- [Exercise goal] Make an exact copy of all the data, pictures excluded.

====== Provided entries ======

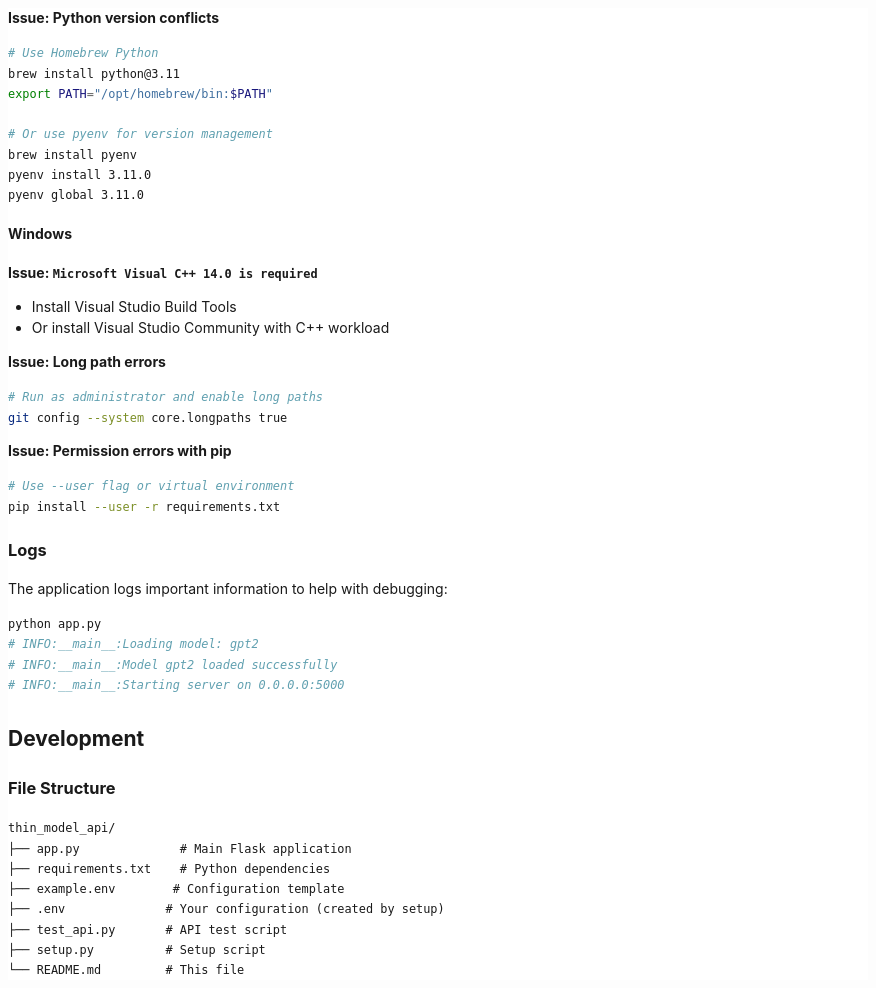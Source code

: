 **Issue: Python version conflicts**
```bash
# Use Homebrew Python
brew install python@3.11
export PATH="/opt/homebrew/bin:$PATH"

# Or use pyenv for version management
brew install pyenv
pyenv install 3.11.0
pyenv global 3.11.0
```

#### Windows

**Issue: `Microsoft Visual C++ 14.0 is required`**
- Install Visual Studio Build Tools
- Or install Visual Studio Community with C++ workload

**Issue: Long path errors**
```bash
# Run as administrator and enable long paths
git config --system core.longpaths true
```

**Issue: Permission errors with pip**
```bash
# Use --user flag or virtual environment
pip install --user -r requirements.txt
```

### Logs

The application logs important information to help with debugging:

```bash
python app.py
# INFO:__main__:Loading model: gpt2
# INFO:__main__:Model gpt2 loaded successfully
# INFO:__main__:Starting server on 0.0.0.0:5000
```

## Development

### File Structure

```
thin_model_api/
├── app.py              # Main Flask application
├── requirements.txt    # Python dependencies
├── example.env        # Configuration template
├── .env              # Your configuration (created by setup)
├── test_api.py       # API test script
├── setup.py          # Setup script
└── README.md         # This file
```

======

- [Result]
Source code

: **Issue: Python version conflicts**
```bash
# Use Homebrew Python
brew install python@3.11
export PATH="/opt/homebrew/bin:$PATH"

# Or use pyenv for version management
brew install pyenv
pyenv install 3.11.0
pyenv global 3.11.0
```

#### Windows

**Issue: `Microsoft Visual C++ 14.0 is required`**
- Install Visual Studio Build Tools
- Or install Visual Studio Community with C++ workload

**Issue: Long path errors**
```bash
# Run as administrator and enable long paths
git config --system core.longpaths true
```

**Issue: Permission errors with pip**
```bash
# Use --user flag or virtual environment
pip install --user -r requirements.txt
```

### Logs

The application logs important information to help with debugging:

```bash
python app.py
# INFO:__main__:Loading model: gpt2
# INFO:__main__:Model gpt2 loaded successfully
# INFO:__main__:Starting server on 0.0.0.0:5000
```

## Development

### File Structure

```
thin_model_api/
├── app.py              # Main Flask application
├── requirements.txt    # Python dependencies
├── example.env        # Configuration template
├── .env              # Your configuration (created by setup)
├── test_api.py       # API test script
├── setup.py          # Setup script
└── README.md         # This file
```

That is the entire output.